Tune Chunked Flush Thresholds

Chunked flush reduces memory peaks by writing in bounded batches. Tune thresholds for your data volume and disk throughput.

Concepts

  • flush_threshold_rows: rows buffered per table before a flush is triggered.
  • WRITER_CHUNK_ROWS: internal per‑chunk row target during a flush.

Guidelines

  • Start with:
  • flush_threshold_rows: 500_000 (default)
  • Keep flush_threshold_rows at default and rely on internal chunking unless you have a clear reason to tune flush cadence.
  • Increase flush_threshold_rows if:
  • Write throughput is low but memory headroom is ample.
  • Decrease flush_threshold_rows if:
  • Peak memory or GC pressure increases during merges.

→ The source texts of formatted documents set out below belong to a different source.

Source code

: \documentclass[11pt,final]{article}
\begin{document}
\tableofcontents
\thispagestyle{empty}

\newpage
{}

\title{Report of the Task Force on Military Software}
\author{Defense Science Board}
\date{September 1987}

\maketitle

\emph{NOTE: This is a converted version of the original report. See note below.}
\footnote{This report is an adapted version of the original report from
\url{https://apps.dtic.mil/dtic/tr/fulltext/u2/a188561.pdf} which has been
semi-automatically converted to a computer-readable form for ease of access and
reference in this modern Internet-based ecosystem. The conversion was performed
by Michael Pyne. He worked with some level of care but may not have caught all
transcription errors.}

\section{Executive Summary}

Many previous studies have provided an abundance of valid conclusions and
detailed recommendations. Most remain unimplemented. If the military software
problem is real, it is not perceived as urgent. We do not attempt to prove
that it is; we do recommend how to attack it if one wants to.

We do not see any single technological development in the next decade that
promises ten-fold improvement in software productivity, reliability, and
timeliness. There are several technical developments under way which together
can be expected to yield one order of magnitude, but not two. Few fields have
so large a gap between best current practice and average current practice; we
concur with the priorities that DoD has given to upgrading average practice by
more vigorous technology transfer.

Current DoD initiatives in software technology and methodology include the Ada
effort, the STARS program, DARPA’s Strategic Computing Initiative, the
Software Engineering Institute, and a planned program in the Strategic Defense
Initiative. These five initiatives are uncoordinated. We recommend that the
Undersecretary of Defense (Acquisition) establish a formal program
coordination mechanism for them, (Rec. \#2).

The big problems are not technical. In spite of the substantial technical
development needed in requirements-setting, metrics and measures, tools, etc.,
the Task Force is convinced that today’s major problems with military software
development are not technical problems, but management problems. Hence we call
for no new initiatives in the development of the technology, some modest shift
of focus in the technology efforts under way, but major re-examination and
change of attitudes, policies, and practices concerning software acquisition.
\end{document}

Note: chunk size (WRITER_CHUNK_ROWS) is an internal constant and not user-configurable.

Example

from vertex_forager import StorageConfig, create_client

client = create_client(
    provider="sharadar",
    api_key="...",
    rate_limit=120,
    storage=StorageConfig(flush_threshold_rows=500_000),
)

Monitor:

  • writer_rows.{table} histogram distribution
  • writer_flush_duration_s.{table} percentiles

Aim for per‑chunk durations within ~0.5–2s on your hardware to balance I/O and latency.